[Work item]: Each line below is to be repeated exactly; any picture is to be left out.

[Information supplied]:

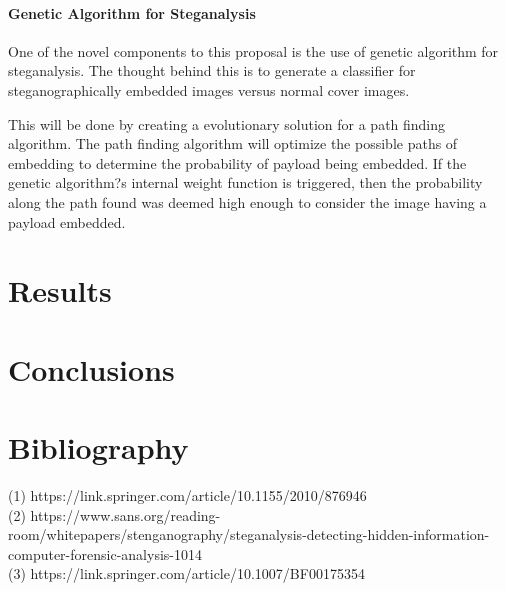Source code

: \documentclass[12pt]{article}
\begin{document}
\paragraph{Genetic Algorithm for Steganalysis}
\par One of the novel components to this proposal is the use of genetic algorithm for steganalysis. The thought behind this is to generate a classifier for steganographically embedded images versus normal cover images.
\par This will be done by creating a evolutionary solution for a path finding algorithm. The path finding algorithm will optimize the possible paths of embedding to determine the probability of payload being embedded. If the genetic algorithm?s internal weight function is triggered, then the probability along the path found was deemed high enough to consider the image having a payload embedded.

\section{Results}


\section{Conclusions}

\section{Bibliography}
(1) https://link.springer.com/article/10.1155/2010/876946 \\
(2) https://www.sans.org/reading-room/whitepapers/stenganography/steganalysis-detecting-hidden-information-computer-forensic-analysis-1014 \\
(3) https://link.springer.com/article/10.1007/BF00175354
\end{document}
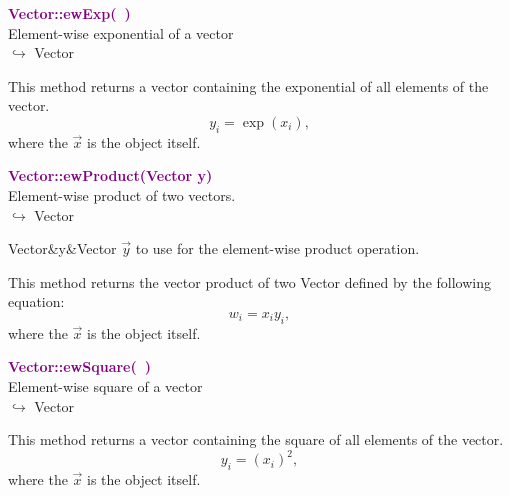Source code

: \textcolor{purple}{\textbf{Vector::ewExp(~)}}\label{Vector::ewExp()}\\
Element-wise exponential of a vector\\ \hspace*{10mm}$\hookrightarrow$ Vector

This method returns a vector containing the exponential of all elements of the vector.
\begin{equation*}
y_i = \exp(x_i),
\end{equation*}
where the $\overrightarrow{x}$ is the object itself.

\textcolor{purple}{\textbf{Vector::ewProduct(Vector y)}}\label{Vector::ewProduct(Vector y)}\\
Element-wise product of two vectors.\\ \hspace*{10mm}$\hookrightarrow$ Vector

\begin{tcolorbox}[width=\textwidth,myArgs,tabularx={ll|R}]
Vector&y&Vector $\overrightarrow{y}$ to use for the element-wise product operation.
\end{tcolorbox}

This method returns the vector product of two Vector defined by the following equation:
\begin{equation*}
w_i = x_i y_i,
\end{equation*}
where the $\overrightarrow{x}$ is the object itself.

\textcolor{purple}{\textbf{Vector::ewSquare(~)}}\label{Vector::ewSquare()}\\
Element-wise square of a vector\\ \hspace*{10mm}$\hookrightarrow$ Vector

This method returns a vector containing the square of all elements of the vector.
\begin{equation*}
y_i = (x_i)^2,
\end{equation*}
where the $\overrightarrow{x}$ is the object itself.

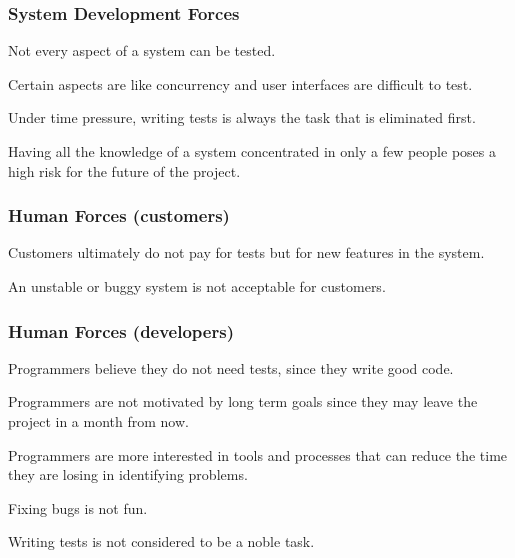 \documentclass[a4paper,10pt,twoside]{book}
\begin{document}
\subsubsection*{System Development Forces}

\begin{bulletlist}
\item Not every aspect of a system can be tested.

\item Certain aspects are like concurrency and user interfaces are difficult to test.

\item Under time pressure, writing tests is always the task that is eliminated first.

\item Having all the knowledge of a system concentrated in only a few people poses a high risk for the future of the project.
\end{bulletlist}

\subsubsection*{Human Forces (customers)}

\begin{bulletlist}
\item Customers ultimately do not pay for tests but for new features in the system.

\item An unstable or buggy system is not acceptable for customers.
\end{bulletlist}

\subsubsection*{Human Forces (developers)}

\begin{bulletlist}
\item Programmers believe they do not need tests, since they write good code. 

\item Programmers are not motivated by long term goals since they may leave the project in a month from now. 

\item Programmers are more interested in tools and processes that can reduce the time they are losing in identifying problems.

\item Fixing bugs is not fun.

\item Writing tests is not considered to be a noble task.
\end{bulletlist}
\end{document}

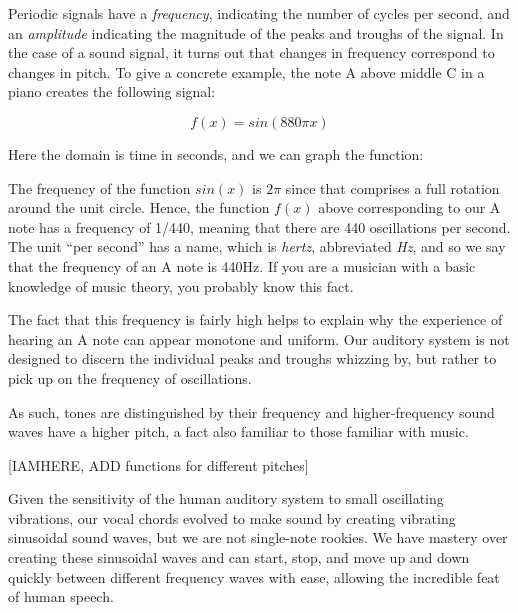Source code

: \documentclass[UTF8]{book}
\begin{document}
\begin{CJK}{UTF8}{gbsn}
Periodic signals have a \emph{frequency}, indicating the number of cycles per second, and an \emph{amplitude} indicating the magnitude of the peaks and troughs of the signal. In the case of a sound signal, it turns out that changes in frequency correspond to changes in pitch. To give a concrete example, the note A above middle C in a piano creates the following signal:

\[ f(x) = sin(880\pi x) \]

Here the domain is time in seconds, and we can graph the function:


The frequency of the function $sin(x)$ is $2\pi$ since that comprises a full rotation around the unit circle. Hence, the function $f(x)$ above corresponding to our A note has a frequency of 1/440, meaning that there are 440 oscillations per second. The unit ``per second'' has a name, which is \emph{hertz}, abbreviated \emph{Hz}, and so we say that the frequency of an A note is 440Hz. If you are a musician with a basic knowledge of music theory, you probably know this fact.

The fact that this frequency is fairly high helps to explain why the experience of hearing an A note can appear monotone and uniform. Our auditory system is not designed to discern the individual peaks and troughs whizzing by, but rather to pick up on the frequency of oscillations.

As such, tones are distinguished by their frequency and higher-frequency sound waves have a higher pitch, a fact also familiar to those familiar with music.

[IAMHERE, ADD functions for different pitches]

Given the sensitivity of the human auditory system to small oscillating vibrations, our vocal chords evolved to make sound by creating vibrating sinusoidal sound waves, but we are not single-note rookies. We have mastery over creating these sinusoidal waves and can start, stop, and move up and down quickly between different frequency waves with ease, allowing the incredible feat of human speech.


\end{CJK}
\end{document}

[Finished exercise]:
Source code

: \documentclass[12pt]{article}
\begin{document}
\paragraph{Genetic Algorithm for Steganalysis}
\par One of the novel components to this proposal is the use of genetic algorithm for steganalysis. The thought behind this is to generate a classifier for steganographically embedded images versus normal cover images.
\par This will be done by creating a evolutionary solution for a path finding algorithm. The path finding algorithm will optimize the possible paths of embedding to determine the probability of payload being embedded. If the genetic algorithm?s internal weight function is triggered, then the probability along the path found was deemed high enough to consider the image having a payload embedded.

\section{Results}


\section{Conclusions}

\section{Bibliography}
(1) https://link.springer.com/article/10.1155/2010/876946 \\
(2) https://www.sans.org/reading-room/whitepapers/stenganography/steganalysis-detecting-hidden-information-computer-forensic-analysis-1014 \\
(3) https://link.springer.com/article/10.1007/BF00175354
\end{document}
Source code

: \textcolor{purple}{\textbf{Vector::ewExp(~)}}\label{Vector::ewExp()}\\
Element-wise exponential of a vector\\ \hspace*{10mm}$\hookrightarrow$ Vector

This method returns a vector containing the exponential of all elements of the vector.
\begin{equation*}
y_i = \exp(x_i),
\end{equation*}
where the $\overrightarrow{x}$ is the object itself.

\textcolor{purple}{\textbf{Vector::ewProduct(Vector y)}}\label{Vector::ewProduct(Vector y)}\\
Element-wise product of two vectors.\\ \hspace*{10mm}$\hookrightarrow$ Vector

\begin{tcolorbox}[width=\textwidth,myArgs,tabularx={ll|R}]
Vector&y&Vector $\overrightarrow{y}$ to use for the element-wise product operation.
\end{tcolorbox}

This method returns the vector product of two Vector defined by the following equation:
\begin{equation*}
w_i = x_i y_i,
\end{equation*}
where the $\overrightarrow{x}$ is the object itself.

\textcolor{purple}{\textbf{Vector::ewSquare(~)}}\label{Vector::ewSquare()}\\
Element-wise square of a vector\\ \hspace*{10mm}$\hookrightarrow$ Vector

This method returns a vector containing the square of all elements of the vector.
\begin{equation*}
y_i = (x_i)^2,
\end{equation*}
where the $\overrightarrow{x}$ is the object itself.

 \documentclass[a4paper,10pt,twoside]{book}
\begin{document}
\subsubsection*{System Development Forces}

\begin{bulletlist}
\item Not every aspect of a system can be tested.

\item Certain aspects are like concurrency and user interfaces are difficult to test.

\item Under time pressure, writing tests is always the task that is eliminated first.

\item Having all the knowledge of a system concentrated in only a few people poses a high risk for the future of the project.
\end{bulletlist}

\subsubsection*{Human Forces (customers)}

\begin{bulletlist}
\item Customers ultimately do not pay for tests but for new features in the system.

\item An unstable or buggy system is not acceptable for customers.
\end{bulletlist}

\subsubsection*{Human Forces (developers)}

\begin{bulletlist}
\item Programmers believe they do not need tests, since they write good code. 

\item Programmers are not motivated by long term goals since they may leave the project in a month from now. 

\item Programmers are more interested in tools and processes that can reduce the time they are losing in identifying problems.

\item Fixing bugs is not fun.

\item Writing tests is not considered to be a noble task.
\end{bulletlist}
\end{document}

Source code

: \documentclass[UTF8]{book}
\begin{document}
\begin{CJK}{UTF8}{gbsn}
Periodic signals have a \emph{frequency}, indicating the number of cycles per second, and an \emph{amplitude} indicating the magnitude of the peaks and troughs of the signal. In the case of a sound signal, it turns out that changes in frequency correspond to changes in pitch. To give a concrete example, the note A above middle C in a piano creates the following signal:

\[ f(x) = sin(880\pi x) \]

Here the domain is time in seconds, and we can graph the function:


The frequency of the function $sin(x)$ is $2\pi$ since that comprises a full rotation around the unit circle. Hence, the function $f(x)$ above corresponding to our A note has a frequency of 1/440, meaning that there are 440 oscillations per second. The unit ``per second'' has a name, which is \emph{hertz}, abbreviated \emph{Hz}, and so we say that the frequency of an A note is 440Hz. If you are a musician with a basic knowledge of music theory, you probably know this fact.

The fact that this frequency is fairly high helps to explain why the experience of hearing an A note can appear monotone and uniform. Our auditory system is not designed to discern the individual peaks and troughs whizzing by, but rather to pick up on the frequency of oscillations.

As such, tones are distinguished by their frequency and higher-frequency sound waves have a higher pitch, a fact also familiar to those familiar with music.

[IAMHERE, ADD functions for different pitches]

Given the sensitivity of the human auditory system to small oscillating vibrations, our vocal chords evolved to make sound by creating vibrating sinusoidal sound waves, but we are not single-note rookies. We have mastery over creating these sinusoidal waves and can start, stop, and move up and down quickly between different frequency waves with ease, allowing the incredible feat of human speech.


\end{CJK}
\end{document}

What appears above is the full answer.